__Exercise aim__
Wherever a picture appears, leave it out, and transcribe the rest of the records exactly.

__Exercise materials__
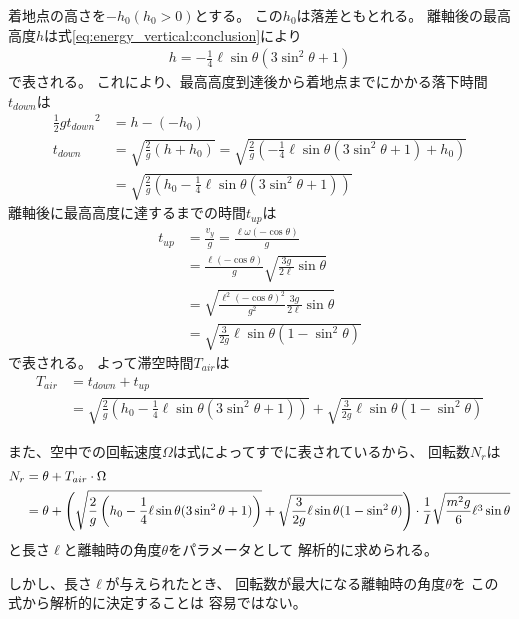 \documentclass[a4paper,11pt]{jsarticle}
\begin{document}
着地点の高さを$-h_0 (h_0>0)$とする。
この$h_0$は落差ともとれる。
離軸後の最高高度$h$は式\ref{eq:energy_vertical:conclusion}により
\begin{align*}
  h = -\frac{1}{4}\ell\sin\theta (3\sin^2\theta+1)
\end{align*}
で表される。
これにより、最高高度到達後から着地点までにかかる落下時間$t_{down}$は
\begin{align*}
  \frac{1}{2}g{t_{down}}^2
  &= h - (-h_0)
  \\
  t_{down}
  &= \sqrt{ \frac{2}{g} (h + h_0)}
  = \sqrt{ \frac{2}{g} \left( -\frac{1}{4}\ell\sin\theta (3\sin^2\theta+1) + h_0 \right) }
  \\
  & = \sqrt{ \frac{2}{g} \left( h_0 - \frac{1}{4}\ell\sin\theta (3\sin^2\theta+1) \right) }
\end{align*}
離軸後に最高高度に達するまでの時間$t_{up}$は
\begin{align*}
  t_{up} 
  &= \frac{v_y}{g} = \frac{\ell\omega(-\cos\theta)}{g}
  \\
  &= \frac{\ell(-\cos\theta)}{g} \sqrt{ \frac{3g}{2\ell} \sin\theta }
  \\
  &= \sqrt{ \frac{\ell^2(-\cos\theta)^2}{g^2} \frac{3g}{2\ell} \sin\theta }
  \\
  &= \sqrt{ \frac{3}{2g} \ell\sin\theta (1-\sin^2\theta) }
\end{align*}
で表される。
よって滞空時間$T_{air}$は
\begin{align*}
  T_{air} 
  &= t_{down} + t_{up}
  \\
  &= \sqrt{ \frac{2}{g} \left( h_0 - \frac{1}{4}\ell\sin\theta (3\sin^2\theta+1) \right) }
  + \sqrt{ \frac{3}{2g} \ell\sin\theta (1-\sin^2\theta) }
\end{align*}

また、空中での回転速度$\Omega$は式\label{eq:Omega}によってすでに表されているから、
回転数$N_r$は
\begin{align}
  N_r 
  &= \theta + T_{air} \cdot \Omega
  \notag
  \\
  &= \theta + 
  \left( \sqrt{ \frac{2}{g} \left( h_0 - \frac{1}{4}\ell\sin\theta (3\sin^2\theta+1) \right) }
    + \sqrt{ \frac{3}{2g} \ell\sin\theta (1-\sin^2\theta) } 
  \right)
  \cdot
  \frac{1}{I} \sqrt{ \frac{m^2 g}{6} \ell^3 \sin\theta }
  \label{eq:spin_number_conclusion}
\end{align}
と長さ$\ell$と離軸時の角度$\theta$をパラメータとして
解析的に求められる。

しかし、長さ$\ell$が与えられたとき、
回転数が最大になる離軸時の角度$\theta$を
この式から解析的に決定することは
容易ではない。
\end{document}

__Finished task__
 \documentclass[a4paper,11pt]{jsarticle}
\begin{document}
着地点の高さを$-h_0 (h_0>0)$とする。
この$h_0$は落差ともとれる。
離軸後の最高高度$h$は式\ref{eq:energy_vertical:conclusion}により
\begin{align*}
  h = -\frac{1}{4}\ell\sin\theta (3\sin^2\theta+1)
\end{align*}
で表される。
これにより、最高高度到達後から着地点までにかかる落下時間$t_{down}$は
\begin{align*}
  \frac{1}{2}g{t_{down}}^2
  &= h - (-h_0)
  \\
  t_{down}
  &= \sqrt{ \frac{2}{g} (h + h_0)}
  = \sqrt{ \frac{2}{g} \left( -\frac{1}{4}\ell\sin\theta (3\sin^2\theta+1) + h_0 \right) }
  \\
  & = \sqrt{ \frac{2}{g} \left( h_0 - \frac{1}{4}\ell\sin\theta (3\sin^2\theta+1) \right) }
\end{align*}
離軸後に最高高度に達するまでの時間$t_{up}$は
\begin{align*}
  t_{up} 
  &= \frac{v_y}{g} = \frac{\ell\omega(-\cos\theta)}{g}
  \\
  &= \frac{\ell(-\cos\theta)}{g} \sqrt{ \frac{3g}{2\ell} \sin\theta }
  \\
  &= \sqrt{ \frac{\ell^2(-\cos\theta)^2}{g^2} \frac{3g}{2\ell} \sin\theta }
  \\
  &= \sqrt{ \frac{3}{2g} \ell\sin\theta (1-\sin^2\theta) }
\end{align*}
で表される。
よって滞空時間$T_{air}$は
\begin{align*}
  T_{air} 
  &= t_{down} + t_{up}
  \\
  &= \sqrt{ \frac{2}{g} \left( h_0 - \frac{1}{4}\ell\sin\theta (3\sin^2\theta+1) \right) }
  + \sqrt{ \frac{3}{2g} \ell\sin\theta (1-\sin^2\theta) }
\end{align*}

また、空中での回転速度$\Omega$は式\label{eq:Omega}によってすでに表されているから、
回転数$N_r$は
\begin{align}
  N_r 
  &= \theta + T_{air} \cdot \Omega
  \notag
  \\
  &= \theta + 
  \left( \sqrt{ \frac{2}{g} \left( h_0 - \frac{1}{4}\ell\sin\theta (3\sin^2\theta+1) \right) }
    + \sqrt{ \frac{3}{2g} \ell\sin\theta (1-\sin^2\theta) } 
  \right)
  \cdot
  \frac{1}{I} \sqrt{ \frac{m^2 g}{6} \ell^3 \sin\theta }
  \label{eq:spin_number_conclusion}
\end{align}
と長さ$\ell$と離軸時の角度$\theta$をパラメータとして
解析的に求められる。

しかし、長さ$\ell$が与えられたとき、
回転数が最大になる離軸時の角度$\theta$を
この式から解析的に決定することは
容易ではない。
\end{document}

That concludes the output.